In some respects it would even be preferable for the EU-Europeans to have the Americans leave NATO, so that the EU could functionally absorb NATO as an EU organ rather than an institution in perpetual competition for the same role that is necessary for EU-centralization fantasies. A constant issue in the EU-centralization and defense spheres is that EU-military efforts are duplicative to NATO, are often opposed when they come into conflict with NATO, but at the same time without defense credibility EU-centralization itself loses credibility.
Letting the US leave NATO clears a lot of that by letting someone else more European come to lead it. Which... has been an explicit goal for some since its inception. Many people forget / never knew that France left the NATO command structure in the Cold War after its failed attempts to play a decisive leading role in it as a founding member (partly disproven by US pressure during the Suez Crisis). (Which was rather the point. The US inclusion in NATO wasn't simply as a counter-balance against the Soviets, but to counter the influence of Germany and France over other, smaller, European countries.)
If the US were to leave NATO- and thus create a precedent for countries departing / being forced to depart from it- then NATO could credibly be replaced by EU institutions that had the same European-consolidating effect with an opt-in measure for the non-EU allies (i.e. the US, Canada, Turkey, the UK, and so on). Because there wouldn't be a loss of US participation, this would greatly increase the influence of key EU members (France and Germany) over NATO-style standardization, defense procurement, and coordination efforts, while inheriting many of the systems and existing institutional elements of NATO rather than recreate them.
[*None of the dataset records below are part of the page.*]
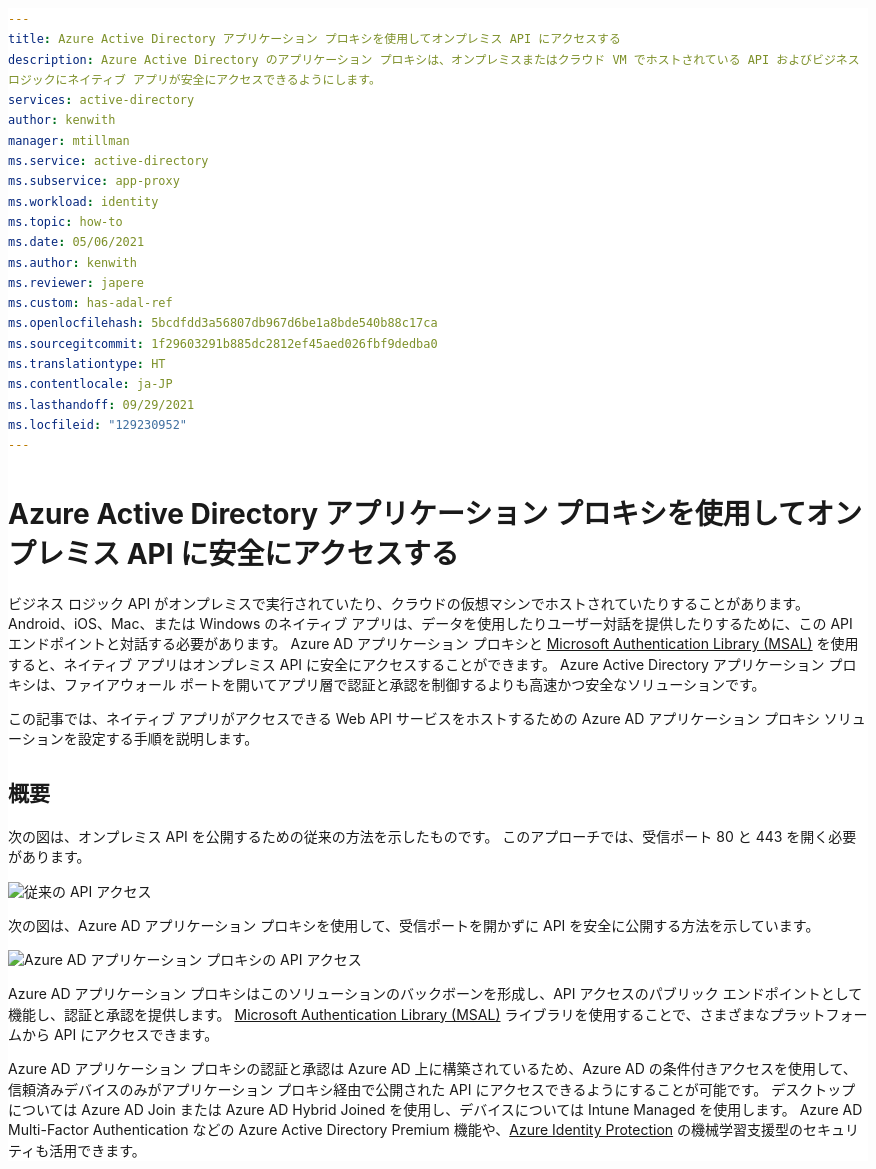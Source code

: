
 ```yaml
---
title: Azure Active Directory アプリケーション プロキシを使用してオンプレミス API にアクセスする
description: Azure Active Directory のアプリケーション プロキシは、オンプレミスまたはクラウド VM でホストされている API およびビジネス ロジックにネイティブ アプリが安全にアクセスできるようにします。
services: active-directory
author: kenwith
manager: mtillman
ms.service: active-directory
ms.subservice: app-proxy
ms.workload: identity
ms.topic: how-to
ms.date: 05/06/2021
ms.author: kenwith
ms.reviewer: japere
ms.custom: has-adal-ref
ms.openlocfilehash: 5bcdfdd3a56807db967d6be1a8bde540b88c17ca
ms.sourcegitcommit: 1f29603291b885dc2812ef45aed026fbf9dedba0
ms.translationtype: HT
ms.contentlocale: ja-JP
ms.lasthandoff: 09/29/2021
ms.locfileid: "129230952"
---
```

# <a name="secure-access-to-on-premises-apis-with-azure-active-directory-application-proxy"></a>Azure Active Directory アプリケーション プロキシを使用してオンプレミス API に安全にアクセスする

ビジネス ロジック API がオンプレミスで実行されていたり、クラウドの仮想マシンでホストされていたりすることがあります。 Android、iOS、Mac、または Windows のネイティブ アプリは、データを使用したりユーザー対話を提供したりするために、この API エンドポイントと対話する必要があります。 Azure AD アプリケーション プロキシと [Microsoft Authentication Library (MSAL)](../azuread-dev/active-directory-authentication-libraries.md) を使用すると、ネイティブ アプリはオンプレミス API に安全にアクセスすることができます。 Azure Active Directory アプリケーション プロキシは、ファイアウォール ポートを開いてアプリ層で認証と承認を制御するよりも高速かつ安全なソリューションです。

この記事では、ネイティブ アプリがアクセスできる Web API サービスをホストするための Azure AD アプリケーション プロキシ ソリューションを設定する手順を説明します。

## <a name="overview"></a>概要

次の図は、オンプレミス API を公開するための従来の方法を示したものです。 このアプローチでは、受信ポート 80 と 443 を開く必要があります。

![従来の API アクセス](./media/application-proxy-secure-api-access/overview-publish-api-open-ports.png)

次の図は、Azure AD アプリケーション プロキシを使用して、受信ポートを開かずに API を安全に公開する方法を示しています。

![Azure AD アプリケーション プロキシの API アクセス](./media/application-proxy-secure-api-access/overview-publish-api-app-proxy.png)

Azure AD アプリケーション プロキシはこのソリューションのバックボーンを形成し、API アクセスのパブリック エンドポイントとして機能し、認証と承認を提供します。 [Microsoft Authentication Library (MSAL)](../azuread-dev/active-directory-authentication-libraries.md) ライブラリを使用することで、さまざまなプラットフォームから API にアクセスできます。

Azure AD アプリケーション プロキシの認証と承認は Azure AD 上に構築されているため、Azure AD の条件付きアクセスを使用して、信頼済みデバイスのみがアプリケーション プロキシ経由で公開された API にアクセスできるようにすることが可能です。 デスクトップについては Azure AD Join または Azure AD Hybrid Joined を使用し、デバイスについては Intune Managed を使用します。 Azure AD Multi-Factor Authentication などの Azure Active Directory Premium 機能や、[Azure Identity Protection](../identity-protection/overview-identity-protection.md) の機械学習支援型のセキュリティも活用できます。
It would also be an extreme shift in the power dynamic between the EU and NATO-but-not-EU-periphery members that would be highly appealing to some states (Albania, hypothetical Ukraine), but at substantial expense to others (think UK, Turkey). Depending on your point of view, that could be a substantial advantage- such as a strong incentive/pressure for the UK to re-enter the EU, or giving Greece and Cyprus more leverage against Turkey.
But- notably- these sort of European-centric defense changes only occur if Trump takes the US out of NATO- which he has not threatened to do- rather than have Trump compromise NATO from within but keep it from the influence of EU-centralicists- which is even worse.